Article

Comparison of long-term clinical outcome between transcatheter Amplatzer occlusion and surgical closure of isolated patent ductus arteriosus.

Department of Cardiology, Union Hospital, Fujian Medical University, Fuzhou, Fujian 350001, China.
Chinese medical journal (Impact Factor: 0.9). 05/2009; 122(10):1123-7.
Source: PubMed

ABSTRACT Transcatheter Amplatzer occlusion of patent ductus artertiosus (PDA) has emerged as a minimally invasive alternative to surgical closure. The goal of this study was to compare long-term clinical outcomes between two procedures, especially on chronic residual shunt, late or very late procedure-related complications, and regression of pulmonary hypertension and left ventricular dilation.
A total 255 patients having isolated PDA with a minimal diameter of >or= 4 mm treated from January 2000 to July 2003 were included in this study and have been followed up until July 2008. The patients were assigned to either the device or surgical closure group according to the patients' and/or their parents' preference.
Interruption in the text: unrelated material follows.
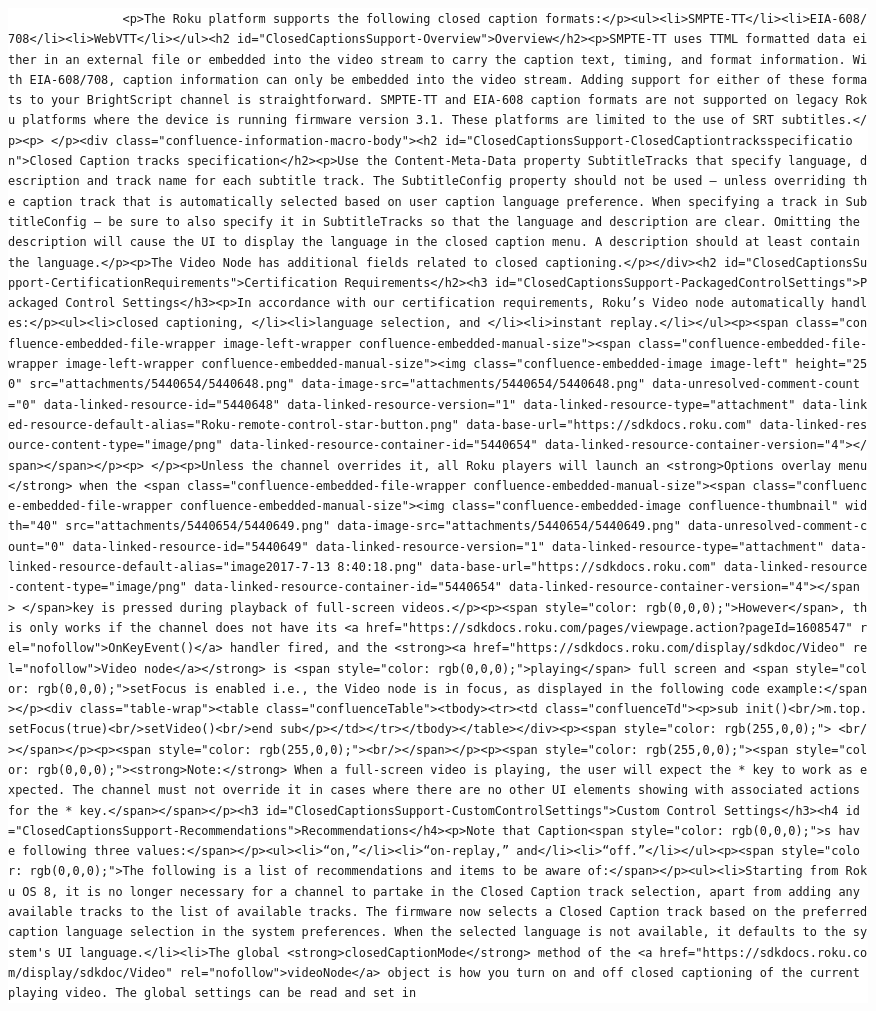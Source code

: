                     <p>The Roku platform supports the following closed caption formats:</p><ul><li>SMPTE-TT</li><li>EIA-608/708</li><li>WebVTT</li></ul><h2 id="ClosedCaptionsSupport-Overview">Overview</h2><p>SMPTE-TT uses TTML formatted data either in an external file or embedded into the video stream to carry the caption text, timing, and format information. With EIA-608/708, caption information can only be embedded into the video stream. Adding support for either of these formats to your BrightScript channel is straightforward. SMPTE-TT and EIA-608 caption formats are not supported on legacy Roku platforms where the device is running firmware version 3.1. These platforms are limited to the use of SRT subtitles.</p><p> </p><div class="confluence-information-macro-body"><h2 id="ClosedCaptionsSupport-ClosedCaptiontracksspecification">Closed Caption tracks specification</h2><p>Use the Content-Meta-Data property SubtitleTracks that specify language, description and track name for each subtitle track. The SubtitleConfig property should not be used – unless overriding the caption track that is automatically selected based on user caption language preference. When specifying a track in SubtitleConfig – be sure to also specify it in SubtitleTracks so that the language and description are clear. Omitting the description will cause the UI to display the language in the closed caption menu. A description should at least contain the language.</p><p>The Video Node has additional fields related to closed captioning.</p></div><h2 id="ClosedCaptionsSupport-CertificationRequirements">Certification Requirements</h2><h3 id="ClosedCaptionsSupport-PackagedControlSettings">Packaged Control Settings</h3><p>In accordance with our certification requirements, Roku’s Video node automatically handles:</p><ul><li>closed captioning, </li><li>language selection, and </li><li>instant replay.</li></ul><p><span class="confluence-embedded-file-wrapper image-left-wrapper confluence-embedded-manual-size"><span class="confluence-embedded-file-wrapper image-left-wrapper confluence-embedded-manual-size"><img class="confluence-embedded-image image-left" height="250" src="attachments/5440654/5440648.png" data-image-src="attachments/5440654/5440648.png" data-unresolved-comment-count="0" data-linked-resource-id="5440648" data-linked-resource-version="1" data-linked-resource-type="attachment" data-linked-resource-default-alias="Roku-remote-control-star-button.png" data-base-url="https://sdkdocs.roku.com" data-linked-resource-content-type="image/png" data-linked-resource-container-id="5440654" data-linked-resource-container-version="4"></span></span></p><p> </p><p>Unless the channel overrides it, all Roku players will launch an <strong>Options overlay menu</strong> when the <span class="confluence-embedded-file-wrapper confluence-embedded-manual-size"><span class="confluence-embedded-file-wrapper confluence-embedded-manual-size"><img class="confluence-embedded-image confluence-thumbnail" width="40" src="attachments/5440654/5440649.png" data-image-src="attachments/5440654/5440649.png" data-unresolved-comment-count="0" data-linked-resource-id="5440649" data-linked-resource-version="1" data-linked-resource-type="attachment" data-linked-resource-default-alias="image2017-7-13 8:40:18.png" data-base-url="https://sdkdocs.roku.com" data-linked-resource-content-type="image/png" data-linked-resource-container-id="5440654" data-linked-resource-container-version="4"></span> </span>key is pressed during playback of full-screen videos.</p><p><span style="color: rgb(0,0,0);">However</span>, this only works if the channel does not have its <a href="https://sdkdocs.roku.com/pages/viewpage.action?pageId=1608547" rel="nofollow">OnKeyEvent()</a> handler fired, and the <strong><a href="https://sdkdocs.roku.com/display/sdkdoc/Video" rel="nofollow">Video node</a></strong> is <span style="color: rgb(0,0,0);">playing</span> full screen and <span style="color: rgb(0,0,0);">setFocus is enabled i.e., the Video node is in focus, as displayed in the following code example:</span></p><div class="table-wrap"><table class="confluenceTable"><tbody><tr><td class="confluenceTd"><p>sub init()<br/>m.top.setFocus(true)<br/>setVideo()<br/>end sub</p></td></tr></tbody></table></div><p><span style="color: rgb(255,0,0);"> <br/></span></p><p><span style="color: rgb(255,0,0);"><br/></span></p><p><span style="color: rgb(255,0,0);"><span style="color: rgb(0,0,0);"><strong>Note:</strong> When a full-screen video is playing, the user will expect the * key to work as expected. The channel must not override it in cases where there are no other UI elements showing with associated actions for the * key.</span></span></p><h3 id="ClosedCaptionsSupport-CustomControlSettings">Custom Control Settings</h3><h4 id="ClosedCaptionsSupport-Recommendations">Recommendations</h4><p>Note that Caption<span style="color: rgb(0,0,0);">s have following three values:</span></p><ul><li>“on,”</li><li>“on-replay,” and</li><li>“off.”</li></ul><p><span style="color: rgb(0,0,0);">The following is a list of recommendations and items to be aware of:</span></p><ul><li>Starting from Roku OS 8, it is no longer necessary for a channel to partake in the Closed Caption track selection, apart from adding any available tracks to the list of available tracks. The firmware now selects a Closed Caption track based on the preferred caption language selection in the system preferences. When the selected language is not available, it defaults to the system's UI language.</li><li>The global <strong>closedCaptionMode</strong> method of the <a href="https://sdkdocs.roku.com/display/sdkdoc/Video" rel="nofollow">videoNode</a> object is how you turn on and off closed captioning of the current playing video. The global settings can be read and set in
Baseline physical exams, chest roentgenography, electrocardiography, and echocardiography were performed preprocedure and at each follow-up.
Seventy-two patients accepted the transcatheter procedure (Group-TC) and 183 underwent surgical operation (Group-SO) for PDA closure, both groups were similar in their demographics and preoperative clinical characteristics. There were no cardiac deaths and late complications such as infectious endocarditis and Amplatzer duct occluder (ADO) dislodge in either group. More acute procedure-related complications were recorded in Group-SO (13.7%) compared with Group-TC (1.4%) (P = 0.004). The recovery time was (8.7 +/- 2.3) days for the Group-SO and (1.3 +/- 0.5) days for the Group-TC (P < 0.001). The survival freedom from persistent residual shunt, defined as residual shunt that can not resolve automatically, was 91.3% for Group-SO and 98.6% for Group-TC (P = 0.037 by Log-rank test). There was no significant difference in regression of pulmonary hypertension and left ventricular dilation; neither survival freedom from pulmonary hypertension nor abnormal left ventricular end-diastolic volume index were significantly different between the surgical group and the Amplatzer group.
Our study confirmed the long-term safety and efficacy of transcatheter Amplatzer occlusion. In comparison to the time-proven surgical closure, transcatheter Amplatzer occlusion was less invasive and associated with fewer complications and residual shunt, and as effective in the regression of pulmonary hypertension and left ventricular dilation.